Exercise description »
Sift the material for lines containing "cite", and return them.

Given information »

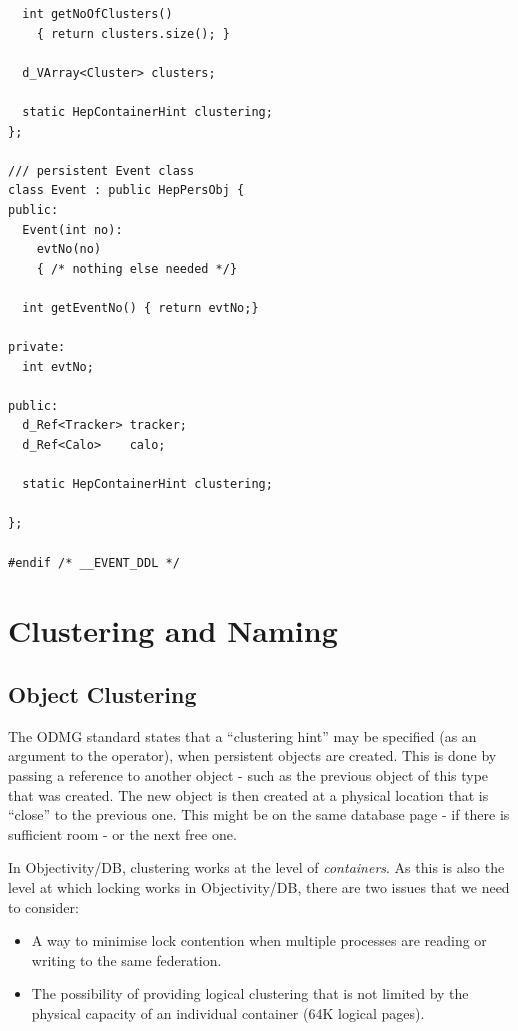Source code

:\begin{verbatim}
  int getNoOfClusters() 
    { return clusters.size(); } 

  d_VArray<Cluster> clusters; 

  static HepContainerHint clustering; 
}; 

/// persistent Event class 
class Event : public HepPersObj { 
public: 
  Event(int no): 
    evtNo(no) 
    { /* nothing else needed */} 

  int getEventNo() { return evtNo;} 

private: 
  int evtNo; 

public: 
  d_Ref<Tracker> tracker; 
  d_Ref<Calo>    calo; 

  static HepContainerHint clustering; 
  
}; 

#endif /* __EVENT_DDL */ 

\end{verbatim}
\chapter{Clustering and Naming\label{H1ClusteringNaming}}
\section{Object Clustering}

\par

The ODMG standard states that a ``clustering hint'' may be specified
(as an argument to the  operator), when persistent objects
are created. This is done by passing a reference to another object - 
such as the previous object of this type that was created. The new
object is then created at a physical location that is ``close''
to the previous one. This might be on the same database page - if there
is sufficient room - or the next free one.
\par

In Objectivity/DB, clustering works at the level of \emph{containers}. As this is
also the level at which locking works in Objectivity/DB, there are two issues that we need
to consider:
\begin{itemize}

\item A way to minimise lock contention when multiple processes are
reading or writing to the same federation.
\item The possibility of providing logical clustering that is not limited
by the physical capacity of an individual container (64K logical pages).\end{itemize}

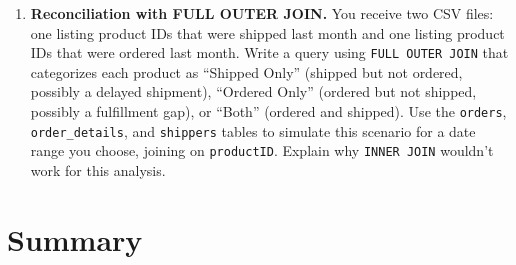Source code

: \documentclass[
  letterpaper,
  DIV=11,
  numbers=noendperiod]{scrreprt}
\newenvironment{Shaded}{\begin{snugshade}}{\end{snugshade}}
\newcommand{\CommentTok}[1]{\textcolor[rgb]{0.37,0.37,0.37}{#1}}
\newcommand{\FunctionTok}[1]{\textcolor[rgb]{0.28,0.35,0.67}{#1}}
\newcommand{\KeywordTok}[1]{\textcolor[rgb]{0.00,0.23,0.31}{\textbf{#1}}}
\newcommand{\NormalTok}[1]{\textcolor[rgb]{0.00,0.23,0.31}{#1}}
\newcommand{\OperatorTok}[1]{\textcolor[rgb]{0.37,0.37,0.37}{#1}}
\begin{document}
\begin{enumerate}
\begin{codelisting}
\begin{Shaded}
\begin{Highlighting}[]
\CommentTok{{-}{-} Query B}
\KeywordTok{SELECT} \FunctionTok{COUNT}\NormalTok{(}\OperatorTok{*}\NormalTok{)}
\KeywordTok{FROM}\NormalTok{ employees }\KeywordTok{AS}\NormalTok{ e}
\KeywordTok{LEFT} \KeywordTok{JOIN}\NormalTok{ orders }\KeywordTok{AS}\NormalTok{ o }\KeywordTok{ON}\NormalTok{ e.employeeID }\OperatorTok{=}\NormalTok{ o.employeeID;}

\CommentTok{{-}{-} Query C}
\KeywordTok{SELECT} \FunctionTok{COUNT}\NormalTok{(}\OperatorTok{*}\NormalTok{)}
\KeywordTok{FROM}\NormalTok{ employees }\KeywordTok{AS}\NormalTok{ e}
\KeywordTok{LEFT} \KeywordTok{JOIN}\NormalTok{ orders }\KeywordTok{AS}\NormalTok{ o }\KeywordTok{ON}\NormalTok{ e.employeeID }\OperatorTok{=}\NormalTok{ o.employeeID}
\KeywordTok{WHERE}\NormalTok{ o.orderID }\KeywordTok{IS} \KeywordTok{NULL}\NormalTok{;}
\end{Highlighting}
\end{Shaded}

  \end{codelisting}

  Explain what business question Query C answers and why it's a useful
  pattern.
\item
  \textbf{Reconciliation with FULL OUTER JOIN.} You receive two CSV
  files: one listing product IDs that were shipped last month and one
  listing product IDs that were ordered last month. Write a query using
  \texttt{FULL\ OUTER\ JOIN} that categorizes each product as ``Shipped
  Only'' (shipped but not ordered, possibly a delayed shipment),
  ``Ordered Only'' (ordered but not shipped, possibly a fulfillment
  gap), or ``Both'' (ordered and shipped). Use the \texttt{orders},
  \texttt{order\_details}, and \texttt{shippers} tables to simulate this
  scenario for a date range you choose, joining on \texttt{productID}.
  Explain why \texttt{INNER\ JOIN} wouldn't work for this analysis.
\end{enumerate}

\section{Summary}\label{summary-7}
\end{document}
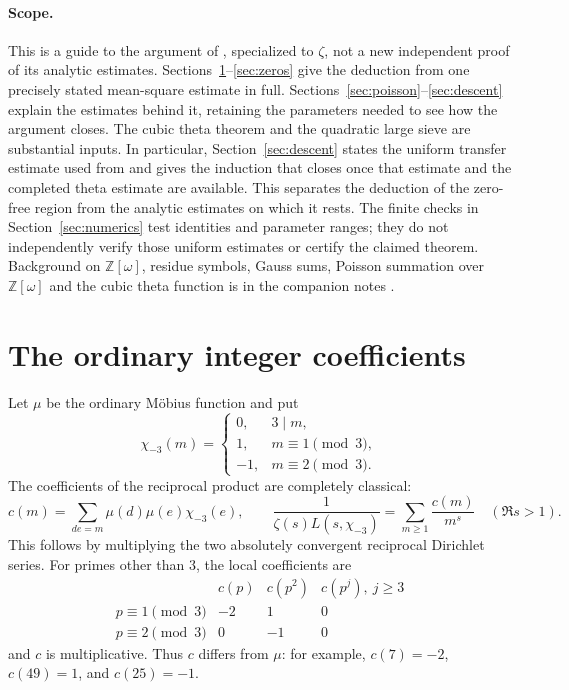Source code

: \documentclass[11pt]{article}
\newcommand{\OO}{\mathbb Z[\omega]}
\newcommand{\ch}{\chi_{-3}}
\numberwithin{equation}{section}
\begin{document}
\paragraph{Scope.}
This is a guide to the argument of \cite{original}, specialized to $\zeta$, not a new
independent proof of its analytic estimates. Sections~\ref{sec:coefficients}--\ref{sec:zeros}
give the deduction from one precisely stated mean-square estimate in full.
Sections~\ref{sec:poisson}--\ref{sec:descent} explain the estimates behind it,
retaining the parameters needed to see how the argument closes. The cubic
theta theorem and the quadratic large sieve are substantial inputs.
In particular, Section~\ref{sec:descent} states the uniform transfer
estimate used from \cite{original} and gives the induction that closes
once that estimate and the completed theta estimate are available.
This separates the deduction of the zero-free region from the analytic
estimates on which it rests. The finite checks in Section~\ref{sec:numerics}
test identities and parameter ranges; they do not independently verify
those uniform estimates or certify the claimed theorem.
Background on $\OO$, residue symbols, Gauss sums, Poisson summation over $\OO$
and the cubic theta function is in the companion notes \cite{QF}.

\section{The ordinary integer coefficients}\label{sec:coefficients}

Let $\mu$ be the ordinary M\"obius function and put
\begin{equation}\label{eq:chi3def}
 \ch(m)=\begin{cases}0,&3\mid m,\\1,&m\equiv1\pmod3,\\-1,&m\equiv2\pmod3.\end{cases}
\end{equation}
The coefficients of the reciprocal product are completely classical:
\begin{equation}\label{eq:cm}
 c(m)=\sum_{de=m}\mu(d)\mu(e)\ch(e),\qquad
 \frac1{\zeta(s)L(s,\ch)}=\sum_{m\ge1}\frac{c(m)}{m^s}\quad(\Re s>1).
\end{equation}
This follows by multiplying the two absolutely convergent reciprocal
Dirichlet series. For primes other than $3$, the local coefficients are
\begin{equation}\label{eq:localc}
\begin{array}{c|ccc}
 &c(p)&c(p^2)&c(p^j),\ j\ge3\\\hline
 p\equiv1\pmod3&-2&1&0\\
 p\equiv2\pmod3&0&-1&0
\end{array}
\end{equation}
and $c$ is multiplicative. Thus $c$ differs from $\mu$: for example,
$c(7)=-2$, $c(49)=1$, and $c(25)=-1$.
\end{document}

Reply to the task »
This is a guide to the argument of \cite{original}, specialized to $\zeta$, not a new
estimate used from \cite{original} and gives the induction that closes
and the cubic theta function is in the companion notes \cite{QF}.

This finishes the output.